A recent report from Northeastern and 1EdTech, sponsored by Walmart, found that most talent acquisition systems aren’t prepared to take in non-degree credentials. At the same time, job candidates’ applications and resumes can currently go through multiple software systems, potentially introducing inconsistencies and data loss. There is growing interest in skills-based hiring, but the return on investment for new or updated hiring systems isn’t there yet, particularly for smaller businesses.
Panelists pointed out that 99% of jobs are with employers that have less than 1000 employees. They’re small businesses that don’t have the time or resources to implement new technologies that aren’t widely available. That is why it is up to higher education providers, who are developing microcredentials, and larger employers to scale the technology and processes to the point that it’s an easier lift for everyone.
“We need to get the technology and processes to the point that they are easy to scale and easy to use because employers are ready to embrace skilled credentials for hiring,” said Clayton Lord, Director of Programs, SHRM Foundation. “Useable, scaled skills-related HR technology will help employers find the right people and grow and retain them by opening up more and clearer pathways for workers looking to advance their careers by gaining relevant skills.”
This is where we come back to the standards that are already there. Human resources and talent management technology are where employers and institutions already overlap in transitioning learners into employees. Standards like 1EdTech’s CLR, Open Badges, and CASE can help organizations of all sizes move forward more quickly. Together, we can power learner potential and open new opportunities for success.
The collaborations, conversations, and work will continue at the Learning Impact Conference in Anaheim, California, June 5-8, including a two-part workshop exploring strategies for how higher education institutions can engage deeply with industry and better understand current and future skill requirements. We’ll also examine recent research on how employers use competency frameworks and their readiness for digital credentials in the talent management process. We hope you can join us.
You can also listen to a follow-up interview from the panel with Margot Baron, Google Cloud Certifications Lead and Credential Lead at Google, on the Illumination podcast by Modern Campus.
About the Authors
Rob is the technical program manager for digital credentials working with Open Badges and Comprehensive Learner Record standards. He has more than 20 years of education and edtech experience working in K-12 and higher education, both public and private, as well as corporate training and development, helping learners acquire knowledge and develop new skills both as a teacher and by collaborating with other educators to create meaningful learning experiences for students in a wide variety of disciplines.

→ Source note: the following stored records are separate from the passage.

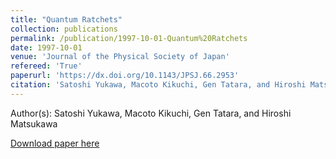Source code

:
 ```yaml
---
title: "Quantum Ratchets"
collection: publications
permalink: /publication/1997-10-01-Quantum%20Ratchets
date: 1997-10-01
venue: 'Journal of the Physical Society of Japan'
refereed: 'True'
paperurl: 'https://dx.doi.org/10.1143/JPSJ.66.2953'
citation: 'Satoshi Yukawa, Macoto Kikuchi, Gen Tatara, and Hiroshi Matsukawa, Quantum Ratchets, Journal of the Physical Society of Japan, <b>66</b>, 2953-2956, (1997)'
---
```


Author(s): Satoshi Yukawa, Macoto Kikuchi, Gen Tatara, and Hiroshi Matsukawa


<a href='https://dx.doi.org/10.1143/JPSJ.66.2953'>Download paper here</a>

Kelly Hoyland serves as the director for higher education at 1EdTech, where she works with members to meet the challenges they face in the rapidly growing and evolving digital teaching and learning landscape. This includes working across K-12, higher education, and corporate education to make life achievements more accessible, personalized, and equitable from the start for every learner. Kelly began her career in K-12 education, serving as a teacher, virtual school coordinator, and technology director. She then transitioned to higher education. Her focus has been to find ways to use technology to support teaching and learning.